(Saved entries)
==============================

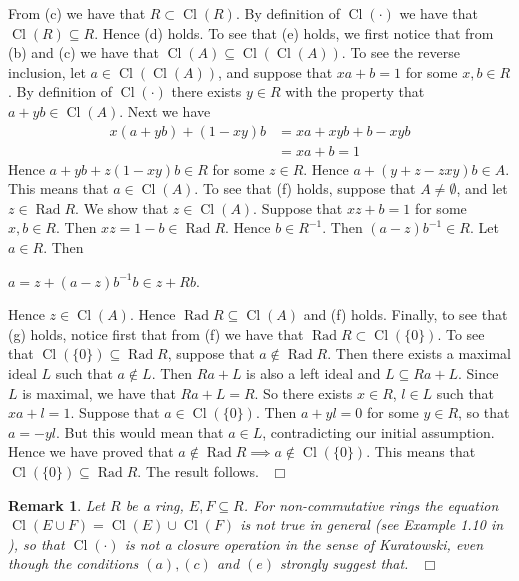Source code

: \documentclass[12pt, oneside]{book}
\newtheorem{remark}[theorem]{Remark}
\newcommand{\qed}{\hfill ~$\Box$\\}
\def\Rad{\operatorname{Rad}}
\def\Cl{\operatorname{Cl}}
\begin{document}
\vskip 0.3cm
\noindent From (c) we have that $R \subset \Cl(R)$. By definition of $\Cl(\cdot)$ we have 
that $\Cl(R) \subseteq R$. Hence (d) holds.
\vskip 0.3cm
\noindent To see that (e) holds, we first notice that from (b) and (c) we have that 
$\Cl(A) \subseteq \Cl(\Cl(A))$. To see the reverse inclusion, let $a \in \Cl(\Cl(A))$, and 
suppose that $xa + b = 1$ for some $x, b \in R$. By definition of $\Cl(\cdot)$ there exists 
$y \in R$ with the property that $a + yb \in \Cl(A).$ Next we have
\begin{align*}
x(a + yb) + (1-xy)b
&= xa + xyb + b -xyb\\
&= xa + b = 1
\end{align*}
Hence $a + yb + z(1 -xy)b \in R$ for some $z \in R$. Hence $a + (y + z - zxy)b \in A$. 
This means that $a \in \Cl(A)$.
\vskip 0.3cm
\noindent To see that (f) holds, suppose that $A \neq \emptyset$, and let $z \in \Rad R$. 
We show that $z \in \Cl(A)$. Suppose that $xz + b = 1$ for some $x, b \in R$. 
Then $xz = 1 - b \in \Rad R$. Hence $b \in R^{-1}$. Then $(a - z)b^{-1} \in R$. Let $a \in R$. 
Then
\begin{center}
$a = z + (a - z)b^{-1}b \in z + Rb$.
\end{center}
Hence $z \in \Cl(A).$ Hence $\Rad R \subseteq \Cl(A)$ and (f) holds.
\vskip 0.3cm
\noindent Finally, to see that (g) holds, notice first that from (f) we have that 
$\Rad R \subset \Cl(\{0\})$. To see that $\Cl(\{0\}) \subseteq \Rad R$, suppose that 
$a \notin \Rad R$. Then there exists a maximal ideal $L$ such that $a \notin L$. 
Then $Ra + L$ is also a left ideal and $L \subseteq Ra + L$. Since $L$ is maximal, we have that 
$Ra + L = R$. So there exists $x \in R$, $l \in L$ such that $xa + l = 1$. 
Suppose that $a \in \Cl(\{0\})$. Then $a + yl = 0$ for some $y \in R$, so that $a = -yl$. 
But this would mean that $a \in L$, contradicting our initial assumption. Hence we have proved that $a \notin \Rad R \implies a \notin \Cl(\{0\})$. This means that $\Cl(\{0\}) \subseteq \Rad R.$ The result follows. \qed
\begin{remark} \label{NotKuratowski}
\normalfont
\noindent Let $R$ be a ring, $E, F \subseteq R$. For non-commutative rings the equation 
$\Cl(E \cup F) = \Cl(E) \cup \Cl(F)$ is not true in general (see Example 1.10 in \cite{APP2}), 
so that $\Cl(\cdot)$ is not a closure operation in the sense of Kuratowski, even though the
conditions $(a), (c)$ and $(e)$ strongly suggest that. 
\qed
\end{remark}

\vskip 2cm
\begin{center}
\maltese
\end{center}
\end{document}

==============================

* [WHAT THE TASK REQUIRES]:
Return the records word for word, leaving every picture out of the copy.

* [EXERCISE SOLUTION]:
Source code

: \documentclass[12pt, oneside]{book}
\newtheorem{remark}[theorem]{Remark}
\newcommand{\qed}{\hfill ~$\Box$\\}
\def\Rad{\operatorname{Rad}}
\def\Cl{\operatorname{Cl}}
\begin{document}
\vskip 0.3cm
\noindent From (c) we have that $R \subset \Cl(R)$. By definition of $\Cl(\cdot)$ we have 
that $\Cl(R) \subseteq R$. Hence (d) holds.
\vskip 0.3cm
\noindent To see that (e) holds, we first notice that from (b) and (c) we have that 
$\Cl(A) \subseteq \Cl(\Cl(A))$. To see the reverse inclusion, let $a \in \Cl(\Cl(A))$, and 
suppose that $xa + b = 1$ for some $x, b \in R$. By definition of $\Cl(\cdot)$ there exists 
$y \in R$ with the property that $a + yb \in \Cl(A).$ Next we have
\begin{align*}
x(a + yb) + (1-xy)b
&= xa + xyb + b -xyb\\
&= xa + b = 1
\end{align*}
Hence $a + yb + z(1 -xy)b \in R$ for some $z \in R$. Hence $a + (y + z - zxy)b \in A$. 
This means that $a \in \Cl(A)$.
\vskip 0.3cm
\noindent To see that (f) holds, suppose that $A \neq \emptyset$, and let $z \in \Rad R$. 
We show that $z \in \Cl(A)$. Suppose that $xz + b = 1$ for some $x, b \in R$. 
Then $xz = 1 - b \in \Rad R$. Hence $b \in R^{-1}$. Then $(a - z)b^{-1} \in R$. Let $a \in R$. 
Then
\begin{center}
$a = z + (a - z)b^{-1}b \in z + Rb$.
\end{center}
Hence $z \in \Cl(A).$ Hence $\Rad R \subseteq \Cl(A)$ and (f) holds.
\vskip 0.3cm
\noindent Finally, to see that (g) holds, notice first that from (f) we have that 
$\Rad R \subset \Cl(\{0\})$. To see that $\Cl(\{0\}) \subseteq \Rad R$, suppose that 
$a \notin \Rad R$. Then there exists a maximal ideal $L$ such that $a \notin L$. 
Then $Ra + L$ is also a left ideal and $L \subseteq Ra + L$. Since $L$ is maximal, we have that 
$Ra + L = R$. So there exists $x \in R$, $l \in L$ such that $xa + l = 1$. 
Suppose that $a \in \Cl(\{0\})$. Then $a + yl = 0$ for some $y \in R$, so that $a = -yl$. 
But this would mean that $a \in L$, contradicting our initial assumption. Hence we have proved that $a \notin \Rad R \implies a \notin \Cl(\{0\})$. This means that $\Cl(\{0\}) \subseteq \Rad R.$ The result follows. \qed
\begin{remark} \label{NotKuratowski}
\normalfont
\noindent Let $R$ be a ring, $E, F \subseteq R$. For non-commutative rings the equation 
$\Cl(E \cup F) = \Cl(E) \cup \Cl(F)$ is not true in general (see Example 1.10 in \cite{APP2}), 
so that $\Cl(\cdot)$ is not a closure operation in the sense of Kuratowski, even though the
conditions $(a), (c)$ and $(e)$ strongly suggest that. 
\qed
\end{remark}

\vskip 2cm
\begin{center}
\maltese
\end{center}
\end{document}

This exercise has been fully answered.